*Problem to solve*. Transcribe the entries below with complete accuracy, excluding the pictures.

(Saved data entries)
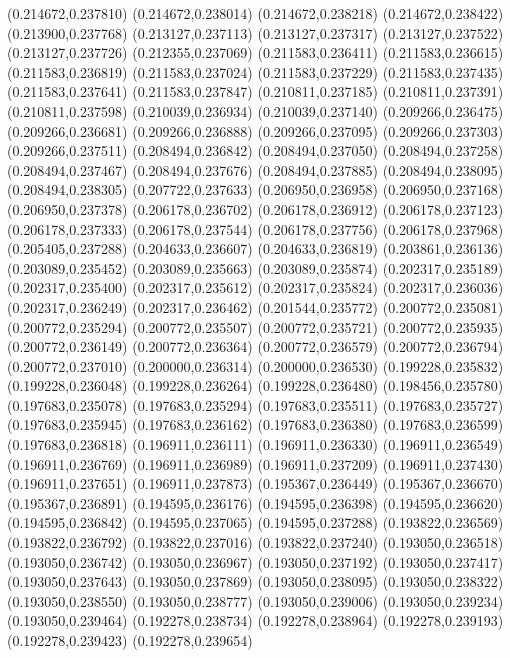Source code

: (0.214672,0.237810)
(0.214672,0.238014)
(0.214672,0.238218)
(0.214672,0.238422)
(0.213900,0.237768)
(0.213127,0.237113)
(0.213127,0.237317)
(0.213127,0.237522)
(0.213127,0.237726)
(0.212355,0.237069)
(0.211583,0.236411)
(0.211583,0.236615)
(0.211583,0.236819)
(0.211583,0.237024)
(0.211583,0.237229)
(0.211583,0.237435)
(0.211583,0.237641)
(0.211583,0.237847)
(0.210811,0.237185)
(0.210811,0.237391)
(0.210811,0.237598)
(0.210039,0.236934)
(0.210039,0.237140)
(0.209266,0.236475)
(0.209266,0.236681)
(0.209266,0.236888)
(0.209266,0.237095)
(0.209266,0.237303)
(0.209266,0.237511)
(0.208494,0.236842)
(0.208494,0.237050)
(0.208494,0.237258)
(0.208494,0.237467)
(0.208494,0.237676)
(0.208494,0.237885)
(0.208494,0.238095)
(0.208494,0.238305)
(0.207722,0.237633)
(0.206950,0.236958)
(0.206950,0.237168)
(0.206950,0.237378)
(0.206178,0.236702)
(0.206178,0.236912)
(0.206178,0.237123)
(0.206178,0.237333)
(0.206178,0.237544)
(0.206178,0.237756)
(0.206178,0.237968)
(0.205405,0.237288)
(0.204633,0.236607)
(0.204633,0.236819)
(0.203861,0.236136)
(0.203089,0.235452)
(0.203089,0.235663)
(0.203089,0.235874)
(0.202317,0.235189)
(0.202317,0.235400)
(0.202317,0.235612)
(0.202317,0.235824)
(0.202317,0.236036)
(0.202317,0.236249)
(0.202317,0.236462)
(0.201544,0.235772)
(0.200772,0.235081)
(0.200772,0.235294)
(0.200772,0.235507)
(0.200772,0.235721)
(0.200772,0.235935)
(0.200772,0.236149)
(0.200772,0.236364)
(0.200772,0.236579)
(0.200772,0.236794)
(0.200772,0.237010)
(0.200000,0.236314)
(0.200000,0.236530)
(0.199228,0.235832)
(0.199228,0.236048)
(0.199228,0.236264)
(0.199228,0.236480)
(0.198456,0.235780)
(0.197683,0.235078)
(0.197683,0.235294)
(0.197683,0.235511)
(0.197683,0.235727)
(0.197683,0.235945)
(0.197683,0.236162)
(0.197683,0.236380)
(0.197683,0.236599)
(0.197683,0.236818)
(0.196911,0.236111)
(0.196911,0.236330)
(0.196911,0.236549)
(0.196911,0.236769)
(0.196911,0.236989)
(0.196911,0.237209)
(0.196911,0.237430)
(0.196911,0.237651)
(0.196911,0.237873)
(0.195367,0.236449)
(0.195367,0.236670)
(0.195367,0.236891)
(0.194595,0.236176)
(0.194595,0.236398)
(0.194595,0.236620)
(0.194595,0.236842)
(0.194595,0.237065)
(0.194595,0.237288)
(0.193822,0.236569)
(0.193822,0.236792)
(0.193822,0.237016)
(0.193822,0.237240)
(0.193050,0.236518)
(0.193050,0.236742)
(0.193050,0.236967)
(0.193050,0.237192)
(0.193050,0.237417)
(0.193050,0.237643)
(0.193050,0.237869)
(0.193050,0.238095)
(0.193050,0.238322)
(0.193050,0.238550)
(0.193050,0.238777)
(0.193050,0.239006)
(0.193050,0.239234)
(0.193050,0.239464)
(0.192278,0.238734)
(0.192278,0.238964)
(0.192278,0.239193)
(0.192278,0.239423)
(0.192278,0.239654)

*Reply to the exercise*.
Source code

: (0.214672,0.237810)
(0.214672,0.238014)
(0.214672,0.238218)
(0.214672,0.238422)
(0.213900,0.237768)
(0.213127,0.237113)
(0.213127,0.237317)
(0.213127,0.237522)
(0.213127,0.237726)
(0.212355,0.237069)
(0.211583,0.236411)
(0.211583,0.236615)
(0.211583,0.236819)
(0.211583,0.237024)
(0.211583,0.237229)
(0.211583,0.237435)
(0.211583,0.237641)
(0.211583,0.237847)
(0.210811,0.237185)
(0.210811,0.237391)
(0.210811,0.237598)
(0.210039,0.236934)
(0.210039,0.237140)
(0.209266,0.236475)
(0.209266,0.236681)
(0.209266,0.236888)
(0.209266,0.237095)
(0.209266,0.237303)
(0.209266,0.237511)
(0.208494,0.236842)
(0.208494,0.237050)
(0.208494,0.237258)
(0.208494,0.237467)
(0.208494,0.237676)
(0.208494,0.237885)
(0.208494,0.238095)
(0.208494,0.238305)
(0.207722,0.237633)
(0.206950,0.236958)
(0.206950,0.237168)
(0.206950,0.237378)
(0.206178,0.236702)
(0.206178,0.236912)
(0.206178,0.237123)
(0.206178,0.237333)
(0.206178,0.237544)
(0.206178,0.237756)
(0.206178,0.237968)
(0.205405,0.237288)
(0.204633,0.236607)
(0.204633,0.236819)
(0.203861,0.236136)
(0.203089,0.235452)
(0.203089,0.235663)
(0.203089,0.235874)
(0.202317,0.235189)
(0.202317,0.235400)
(0.202317,0.235612)
(0.202317,0.235824)
(0.202317,0.236036)
(0.202317,0.236249)
(0.202317,0.236462)
(0.201544,0.235772)
(0.200772,0.235081)
(0.200772,0.235294)
(0.200772,0.235507)
(0.200772,0.235721)
(0.200772,0.235935)
(0.200772,0.236149)
(0.200772,0.236364)
(0.200772,0.236579)
(0.200772,0.236794)
(0.200772,0.237010)
(0.200000,0.236314)
(0.200000,0.236530)
(0.199228,0.235832)
(0.199228,0.236048)
(0.199228,0.236264)
(0.199228,0.236480)
(0.198456,0.235780)
(0.197683,0.235078)
(0.197683,0.235294)
(0.197683,0.235511)
(0.197683,0.235727)
(0.197683,0.235945)
(0.197683,0.236162)
(0.197683,0.236380)
(0.197683,0.236599)
(0.197683,0.236818)
(0.196911,0.236111)
(0.196911,0.236330)
(0.196911,0.236549)
(0.196911,0.236769)
(0.196911,0.236989)
(0.196911,0.237209)
(0.196911,0.237430)
(0.196911,0.237651)
(0.196911,0.237873)
(0.195367,0.236449)
(0.195367,0.236670)
(0.195367,0.236891)
(0.194595,0.236176)
(0.194595,0.236398)
(0.194595,0.236620)
(0.194595,0.236842)
(0.194595,0.237065)
(0.194595,0.237288)
(0.193822,0.236569)
(0.193822,0.236792)
(0.193822,0.237016)
(0.193822,0.237240)
(0.193050,0.236518)
(0.193050,0.236742)
(0.193050,0.236967)
(0.193050,0.237192)
(0.193050,0.237417)
(0.193050,0.237643)
(0.193050,0.237869)
(0.193050,0.238095)
(0.193050,0.238322)
(0.193050,0.238550)
(0.193050,0.238777)
(0.193050,0.239006)
(0.193050,0.239234)
(0.193050,0.239464)
(0.192278,0.238734)
(0.192278,0.238964)
(0.192278,0.239193)
(0.192278,0.239423)
(0.192278,0.239654)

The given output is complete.